At just the right time, God came to nourish and strengthen my weary soul. He provided enough to give me what I needed for the rest of the journey. So I got up and headed out. The road continued to be treacherous at times, but I kept going. I was cautious, but hopeful. I had plenty of time to think and talk to the Lord.
But, then I found myself trying to hide in a cave from everything that was happening. The darkness of the cave surrounded me. My thoughts consumed me. Anxiety, disappointment, frustration, and more. The thoughts were all so loud and was so dark. I can’t see you anymore, Lord. I can’t hear you. The opening of the cave is blocked and no light is able to get in. I’m overwhelmed and afraid.
Then, I hear a voice saying, “What are you doing here?” I reply, “ I came into this cave to hide, to escape what is happening all around me, but now the darkness surrounds me and I can’t see. I can’t find my way out. So much is blocking the way!”
I heard the voice again, whispering to me and saying, “It’s time to go. You can’t stay here. You must go back out into the wilderness again. I will nourish you and strengthen you to make this journey. I will be with you, but you must leave all that you brought with you behind. It’s too much for you to carry. Give it to me and trust me.” I reply, “ I don’t know if I can leave it here. It’s been with me so long. It is so heavy. I don’t want to carry it any more, but I just don’t know how to leave it, Lord!”
Once again I hear a whisper calling out to me, “Trust me with all of it. Leaving it behind will be healing and refreshing to your soul. It won’t be easy but trust me.” So, I gather it all up in a pile. All the struggles, all the anxiety, frustration, disappointments; all the things that have been weighing me down and I walk toward the opening of the cave. There is a light that begins to pierce through the darkness. Little by little I can see more light. I feel the warmth and the healing the light brings. I take a step, closer to the light, leaving the darkness behind.

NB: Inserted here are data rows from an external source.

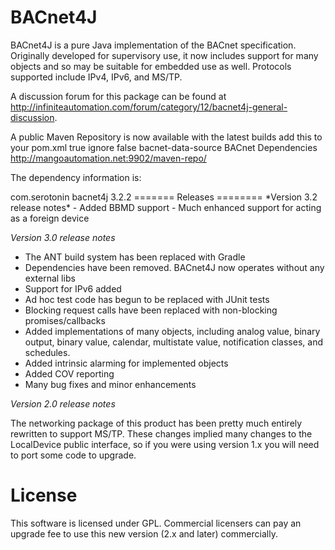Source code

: BACnet4J
========
BACnet4J is a pure Java implementation of the BACnet specification. Originally developed for supervisory use, it now includes support for many objects and so may be suitable for embedded use as well. Protocols supported include IPv4, IPv6, and MS/TP.

A discussion forum for this package can be found at http://infiniteautomation.com/forum/category/12/bacnet4j-general-discussion.

A public Maven Repository is now available with the latest builds add this to your pom.xml
    <repositories>
        <repository>
            <releases>
                <enabled>true</enabled>
                <checksumPolicy>ignore</checksumPolicy>
            </releases>
            <snapshots>
                <enabled>false</enabled>
            </snapshots>
            <id>bacnet-data-source</id>
            <name>BACnet Dependencies</name>
           <url>http://mangoautomation.net:9902/maven-repo/</url>
        </repository>
    </repositories>
    
The dependency information is:

   <dependency>
     <groupId>com.serotonin</groupId>
     <artifactId>bacnet4j</artifactId>
   	 <version>3.2.2</version>
   </dependency>
=======
Releases
========
*Version 3.2 release notes*
- Added BBMD support
- Much enhanced support for acting as a foreign device

*Version 3.0 release notes*

- The ANT build system has been replaced with Gradle
- Dependencies have been removed. BACnet4J now operates without any external libs
- Support for IPv6 added
- Ad hoc test code has begun to be replaced with JUnit tests 
- Blocking request calls have been replaced with non-blocking promises/callbacks
- Added implementations of many objects, including analog value, binary output, binary value, calendar, multistate value, notification classes, and schedules.
- Added intrinsic alarming for implemented objects
- Added COV reporting
- Many bug fixes and minor enhancements

*Version 2.0 release notes*

The networking package of this product has been pretty much entirely rewritten to support MS/TP. These changes implied many changes to the LocalDevice public interface, so if you were using version 1.x you will need to port some code to upgrade.

License
=======
This software is licensed under GPL. Commercial licensers can pay an upgrade fee to use this new version (2.x and later) commercially.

Oh Lord, help me to stay in step with you as we head back into the wilderness. Continue to nourish my soul and strengthen my bones every step of the way. Don’t let Your light leave me. Keep the darkness away. Thank you for finding me and leading me out of the cave.
I pray that wherever you find yourself in life, remember God sees you. He knows where you are and He will meet you there with all that you need and more. Let His light and love pierce the dark places in your life and bring forth healing and refreshment for your soul.